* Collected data
↓
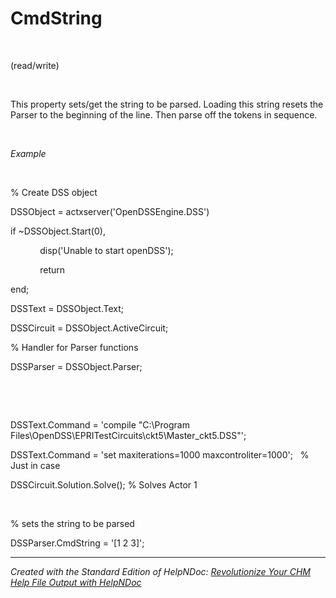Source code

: # CmdString

&nbsp;

(read/write)

&nbsp;

This property sets/get the string to be parsed. Loading this string resets the Parser to the beginning of the line. Then parse off the tokens in sequence.

&nbsp;

*Example*

&nbsp;

% Create DSS object

DSSObject = actxserver('OpenDSSEngine.DSS')

if ~DSSObject.Start(0),

&nbsp; &nbsp; &nbsp; &nbsp; &nbsp; &nbsp; disp('Unable to start openDSS');

&nbsp; &nbsp; &nbsp; &nbsp; &nbsp; &nbsp; return

end;

DSSText = DSSObject.Text;

DSSCircuit = DSSObject.ActiveCircuit;

% Handler for Parser functions

DSSParser = DSSObject.Parser;

&nbsp;

&nbsp;

DSSText.Command = 'compile "C:\\Program Files\\OpenDSS\\EPRITestCircuits\\ckt5\\Master\_ckt5.DSS"';

DSSText.Command = 'set maxiterations=1000 maxcontroliter=1000'; &nbsp; % Just in case

DSSCircuit.Solution.Solve(); % Solves Actor 1

&nbsp;

% sets the string to be parsed

DSSParser.CmdString = '\[1 2 3\]';

***
_Created with the Standard Edition of HelpNDoc: [Revolutionize Your CHM Help File Output with HelpNDoc](<https://www.helpndoc.com/feature-tour/create-chm-help-files/>)_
↑
Without the pictures, give every line above again exactly.

Source code

: # CmdString

&nbsp;

(read/write)

&nbsp;

This property sets/get the string to be parsed. Loading this string resets the Parser to the beginning of the line. Then parse off the tokens in sequence.

&nbsp;

*Example*

&nbsp;

% Create DSS object

DSSObject = actxserver('OpenDSSEngine.DSS')

if ~DSSObject.Start(0),

&nbsp; &nbsp; &nbsp; &nbsp; &nbsp; &nbsp; disp('Unable to start openDSS');

&nbsp; &nbsp; &nbsp; &nbsp; &nbsp; &nbsp; return

end;

DSSText = DSSObject.Text;

DSSCircuit = DSSObject.ActiveCircuit;

% Handler for Parser functions

DSSParser = DSSObject.Parser;

&nbsp;

&nbsp;

DSSText.Command = 'compile "C:\\Program Files\\OpenDSS\\EPRITestCircuits\\ckt5\\Master\_ckt5.DSS"';

DSSText.Command = 'set maxiterations=1000 maxcontroliter=1000'; &nbsp; % Just in case

DSSCircuit.Solution.Solve(); % Solves Actor 1

&nbsp;

% sets the string to be parsed

DSSParser.CmdString = '\[1 2 3\]';

***
_Created with the Standard Edition of HelpNDoc: [Revolutionize Your CHM Help File Output with HelpNDoc](<https://www.helpndoc.com/feature-tour/create-chm-help-files/>)_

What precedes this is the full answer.